What is fundamental to education? Consider the following thought experiment. Take a group of people, who hold PhDs in literature and mathematics, and drop them off into the middle of the Amazon rainforest. Put our intrepid PhDs there in the condition of being naked and without provisions. The virtually certain result is that they would die. I can easily imagine those highly educated PhDs desperately roaming about the rainforest like undeveloped and uneducated babies stumbling to their deaths. Compare our group of PhDs to the Pirahã tribe, who live on the banks of a river in the Amazon rain forest. Except for the simplest distinctions, the Pirahã have no words for or concept of numbers. They have no words for specific colors. Their language, which can also be whistled or hummed, is a phonologically very simple language. The Pirahã cannot regale us with their knowledge of science or the history of art. They cannot read. By the standards of developed nations, the Pirahã are illiterate and mathematically disabled.
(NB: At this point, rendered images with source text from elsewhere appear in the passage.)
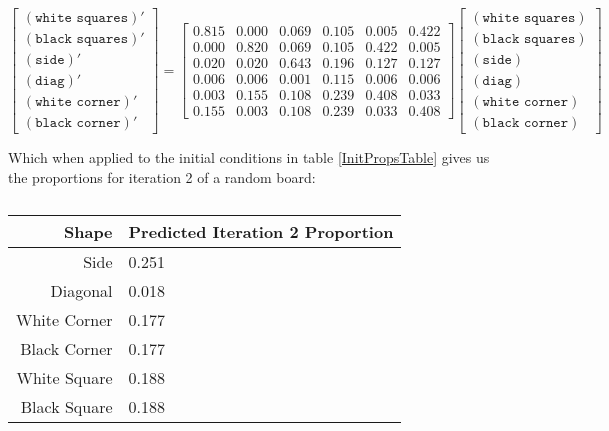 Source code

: \documentclass[12pt]{article}
\theoremstyle{definition}
\theoremstyle{remark}
\theoremstyle{remark}
\begin{document}
\begin{equation}
  \begin{bmatrix}
  (\texttt{white squares})' \\
  (\texttt{black squares})' \\
  (\texttt{side})' \\
  (\texttt{diag})' \\
  (\texttt{white corner})' \\
  (\texttt{black corner})'
  \end{bmatrix}
  =
  \begin{bmatrix}
  0.815 & 0.000 & 0.069 & 0.105 & 0.005 & 0.422 \\
  0.000 & 0.820 & 0.069 & 0.105 & 0.422 & 0.005 \\
  0.020 & 0.020 & 0.643 & 0.196 & 0.127 & 0.127 \\
  0.006 & 0.006 & 0.001 & 0.115 & 0.006 & 0.006 \\
  0.003 & 0.155 & 0.108 & 0.239 & 0.408 & 0.033 \\
  0.155 & 0.003 & 0.108 & 0.239 & 0.033 & 0.408 
  \end{bmatrix}
  \begin{bmatrix}
  (\texttt{white squares}) \\
  (\texttt{black squares}) \\
  (\texttt{side}) \\
  (\texttt{diag}) \\
  (\texttt{white corner}) \\
  (\texttt{black corner})
  \end{bmatrix}
\end{equation}

Which when applied to the initial conditions in table \ref{InitPropsTable} gives us the proportions for iteration 2 of a random board:
\begin{table}[H]
\label{SecondPropsTable}
\begin{tabular}{r | l}
  Shape & Predicted Iteration 2 Proportion \\ \hline
  Side & 0.251 \\
  Diagonal & 0.018 \\
  White Corner & 0.177 \\
  Black Corner & 0.177 \\
  White Square & 0.188 \\
  Black Square & 0.188 \\
\end{tabular}
\caption{}
\end{table}
\end{document}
Yet, any fully functioning member of the Pirahã tribe “can walk into the jungle naked, with no tools or weapons, and walk out three days later with baskets of fruit, nuts, and small game.”[2] In the Amazon, compared to our rainforest dwelling PhDs, the Pirahã are highly educated people in all of the ways that count.

If asked "What is fundamental to education?", many people would naturally be inclined to talk about reading, writing, and arithmetic. As intuitively sensible as it may be to suggest these much needed basic skills are a potential answer to this question, it would be incorrect. The "three R’s” are merely culture specific tools. As useful as these tools are, they have nothing to do with the fundamentals of education. By definition, what is fundamental to education must be so for all education. Furthermore, because education is fundamental to a life well lived, what is fundamental to all education must also be fundamental to all willful living. There is a widespread preoccupation with the value of the written word and mathematics for education. However, much of the learning a properly developed human being should experience in the course of a life well lived is experienced without any reading, writing, or mathematics.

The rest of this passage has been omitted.